§ Work task
Please restate the records that follow exactly, skipping their images.

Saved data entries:

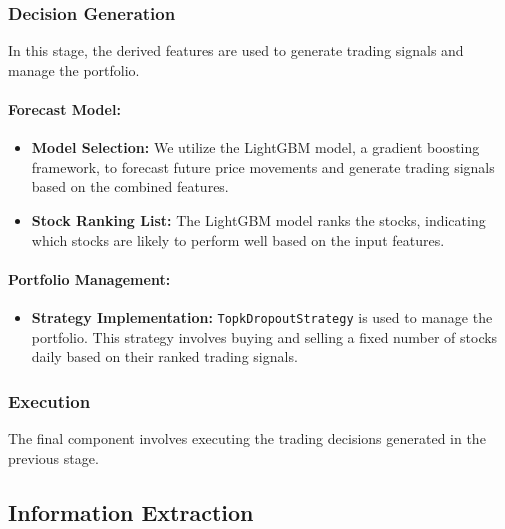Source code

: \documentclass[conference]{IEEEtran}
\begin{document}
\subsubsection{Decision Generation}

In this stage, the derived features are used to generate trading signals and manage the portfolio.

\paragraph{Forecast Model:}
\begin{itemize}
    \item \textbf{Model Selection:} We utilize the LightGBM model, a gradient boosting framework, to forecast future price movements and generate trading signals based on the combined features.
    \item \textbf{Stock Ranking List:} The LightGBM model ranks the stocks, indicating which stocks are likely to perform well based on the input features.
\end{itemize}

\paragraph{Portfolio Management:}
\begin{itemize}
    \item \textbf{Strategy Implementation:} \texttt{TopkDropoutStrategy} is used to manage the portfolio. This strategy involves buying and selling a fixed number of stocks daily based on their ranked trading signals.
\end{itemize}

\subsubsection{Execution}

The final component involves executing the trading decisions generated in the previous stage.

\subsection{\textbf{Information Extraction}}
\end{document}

§ Response area
Source code

: \documentclass[conference]{IEEEtran}
\begin{document}
\subsubsection{Decision Generation}

In this stage, the derived features are used to generate trading signals and manage the portfolio.

\paragraph{Forecast Model:}
\begin{itemize}
    \item \textbf{Model Selection:} We utilize the LightGBM model, a gradient boosting framework, to forecast future price movements and generate trading signals based on the combined features.
    \item \textbf{Stock Ranking List:} The LightGBM model ranks the stocks, indicating which stocks are likely to perform well based on the input features.
\end{itemize}

\paragraph{Portfolio Management:}
\begin{itemize}
    \item \textbf{Strategy Implementation:} \texttt{TopkDropoutStrategy} is used to manage the portfolio. This strategy involves buying and selling a fixed number of stocks daily based on their ranked trading signals.
\end{itemize}

\subsubsection{Execution}

The final component involves executing the trading decisions generated in the previous stage.

\subsection{\textbf{Information Extraction}}
\end{document}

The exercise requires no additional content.